What does $|$ mean in the Schrödinger Equation?
 A: The vertical bar means nothing by itself. The notation $|\psi\rangle$ is called a “ket” and indicates a vector in a Hilbert space, representing some quantum state. The corresponding notation $\langle\psi|$ is called a “bra” and denotes the Hermitian conjugate. Scalar products between two vectors are written as $\langle\phi|\psi\rangle$, with only one vertical bar.
Sometimes inside the bra or the ket you just see quantum numbers labeling the quantum state.

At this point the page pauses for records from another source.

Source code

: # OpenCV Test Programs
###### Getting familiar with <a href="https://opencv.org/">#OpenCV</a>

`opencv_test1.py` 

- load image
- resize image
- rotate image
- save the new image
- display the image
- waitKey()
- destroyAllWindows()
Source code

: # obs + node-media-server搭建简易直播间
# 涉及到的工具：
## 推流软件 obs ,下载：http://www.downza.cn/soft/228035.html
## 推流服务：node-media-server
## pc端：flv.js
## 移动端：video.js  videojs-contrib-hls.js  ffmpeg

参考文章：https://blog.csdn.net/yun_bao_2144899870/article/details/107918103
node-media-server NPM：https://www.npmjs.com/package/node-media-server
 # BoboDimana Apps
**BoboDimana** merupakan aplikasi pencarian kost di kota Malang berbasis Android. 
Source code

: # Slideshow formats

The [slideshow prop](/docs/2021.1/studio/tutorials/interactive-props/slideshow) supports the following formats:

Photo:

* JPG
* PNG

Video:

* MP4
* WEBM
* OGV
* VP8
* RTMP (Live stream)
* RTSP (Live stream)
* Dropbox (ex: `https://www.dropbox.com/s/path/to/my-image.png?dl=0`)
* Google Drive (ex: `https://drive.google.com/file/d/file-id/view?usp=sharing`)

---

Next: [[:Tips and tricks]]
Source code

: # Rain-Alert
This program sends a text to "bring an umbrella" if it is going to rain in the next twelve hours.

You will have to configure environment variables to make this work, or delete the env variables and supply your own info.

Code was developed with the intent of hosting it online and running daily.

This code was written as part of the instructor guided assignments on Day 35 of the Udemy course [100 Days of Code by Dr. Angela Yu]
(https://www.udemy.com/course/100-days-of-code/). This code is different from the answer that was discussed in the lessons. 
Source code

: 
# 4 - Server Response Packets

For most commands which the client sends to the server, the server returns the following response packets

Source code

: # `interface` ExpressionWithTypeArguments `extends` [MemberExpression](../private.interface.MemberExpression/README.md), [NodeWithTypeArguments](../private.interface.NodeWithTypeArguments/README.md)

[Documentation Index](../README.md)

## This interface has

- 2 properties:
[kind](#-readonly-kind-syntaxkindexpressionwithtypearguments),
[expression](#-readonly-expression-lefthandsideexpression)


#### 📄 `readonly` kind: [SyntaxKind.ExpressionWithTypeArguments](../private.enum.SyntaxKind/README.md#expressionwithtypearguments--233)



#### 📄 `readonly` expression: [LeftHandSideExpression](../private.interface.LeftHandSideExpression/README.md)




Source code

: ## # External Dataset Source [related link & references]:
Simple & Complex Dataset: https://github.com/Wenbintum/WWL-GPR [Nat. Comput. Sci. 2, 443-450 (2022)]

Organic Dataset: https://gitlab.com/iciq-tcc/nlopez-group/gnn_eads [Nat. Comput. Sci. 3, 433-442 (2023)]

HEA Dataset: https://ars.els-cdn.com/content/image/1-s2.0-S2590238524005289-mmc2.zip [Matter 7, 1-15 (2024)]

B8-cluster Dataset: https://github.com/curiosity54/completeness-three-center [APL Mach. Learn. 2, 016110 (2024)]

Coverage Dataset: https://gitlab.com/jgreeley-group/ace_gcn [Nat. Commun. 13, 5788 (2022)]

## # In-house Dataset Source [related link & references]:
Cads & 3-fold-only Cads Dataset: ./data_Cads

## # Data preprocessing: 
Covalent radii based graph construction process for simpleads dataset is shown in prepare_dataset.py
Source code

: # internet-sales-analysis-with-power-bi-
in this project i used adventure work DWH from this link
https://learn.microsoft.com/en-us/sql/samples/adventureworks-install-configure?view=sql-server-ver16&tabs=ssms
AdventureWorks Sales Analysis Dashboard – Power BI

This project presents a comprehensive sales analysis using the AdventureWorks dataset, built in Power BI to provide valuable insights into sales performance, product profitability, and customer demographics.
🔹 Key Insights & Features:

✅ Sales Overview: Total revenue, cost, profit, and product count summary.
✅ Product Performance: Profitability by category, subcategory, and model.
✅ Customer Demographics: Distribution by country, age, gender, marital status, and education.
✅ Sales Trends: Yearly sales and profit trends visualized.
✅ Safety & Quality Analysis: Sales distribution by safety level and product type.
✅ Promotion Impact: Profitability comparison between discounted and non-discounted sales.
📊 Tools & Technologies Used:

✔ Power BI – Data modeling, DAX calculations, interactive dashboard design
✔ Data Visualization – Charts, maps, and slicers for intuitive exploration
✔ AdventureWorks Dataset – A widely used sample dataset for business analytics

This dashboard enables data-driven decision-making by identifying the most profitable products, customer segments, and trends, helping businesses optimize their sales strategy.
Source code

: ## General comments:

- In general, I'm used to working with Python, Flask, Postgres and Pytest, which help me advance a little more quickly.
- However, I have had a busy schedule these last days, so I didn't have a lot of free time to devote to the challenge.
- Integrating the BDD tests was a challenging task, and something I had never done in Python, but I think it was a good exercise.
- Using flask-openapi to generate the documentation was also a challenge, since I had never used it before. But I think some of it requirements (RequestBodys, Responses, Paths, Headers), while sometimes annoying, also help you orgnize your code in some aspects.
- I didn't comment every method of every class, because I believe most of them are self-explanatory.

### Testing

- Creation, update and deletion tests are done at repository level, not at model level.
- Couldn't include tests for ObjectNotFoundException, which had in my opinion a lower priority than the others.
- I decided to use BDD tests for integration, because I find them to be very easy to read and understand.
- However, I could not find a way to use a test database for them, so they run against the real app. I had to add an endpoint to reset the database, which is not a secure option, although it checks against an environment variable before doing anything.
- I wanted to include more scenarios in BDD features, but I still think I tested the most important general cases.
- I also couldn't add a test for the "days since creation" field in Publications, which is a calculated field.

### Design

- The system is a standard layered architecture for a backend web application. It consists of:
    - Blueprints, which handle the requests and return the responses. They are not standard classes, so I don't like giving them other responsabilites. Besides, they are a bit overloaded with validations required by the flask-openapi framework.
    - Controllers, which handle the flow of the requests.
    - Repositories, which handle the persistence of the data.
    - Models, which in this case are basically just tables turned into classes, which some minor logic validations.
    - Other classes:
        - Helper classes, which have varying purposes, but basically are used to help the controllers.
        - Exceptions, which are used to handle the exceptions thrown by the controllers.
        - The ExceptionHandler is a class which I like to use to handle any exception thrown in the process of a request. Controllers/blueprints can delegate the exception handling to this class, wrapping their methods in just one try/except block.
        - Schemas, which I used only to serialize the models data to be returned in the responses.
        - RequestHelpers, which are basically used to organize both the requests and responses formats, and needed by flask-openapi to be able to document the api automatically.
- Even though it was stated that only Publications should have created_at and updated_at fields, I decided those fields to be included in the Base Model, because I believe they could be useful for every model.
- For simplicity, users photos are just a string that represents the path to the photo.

For example, for the states of a hydrogen atom you may see $|n,l,m\rangle$ instead of $|\psi_{nlm}\rangle$, or for a spin state you may see just $|+\rangle$ or $|\uparrow\,\rangle$ to indicate "spin up". The idea is that you put inside whatever is sufficient to specify the quantum state.
Since bras and kets are vectors, you can operate on them with operators in Hilbert space, leading to notation like $\hat{H}|\psi\rangle$. When you take this vector-operated-on-by-an-operator and take its scalar product with another vector, you write it as $\langle\phi|\hat{H}|\psi\rangle$.
The Schrodinger equation tells you how the quantum state evolves, as a vector moving in Hilbert space that points in different directions at different points in time.
The bra-ket notation was invented by Dirac and is described in more detail in this Wikipedia article.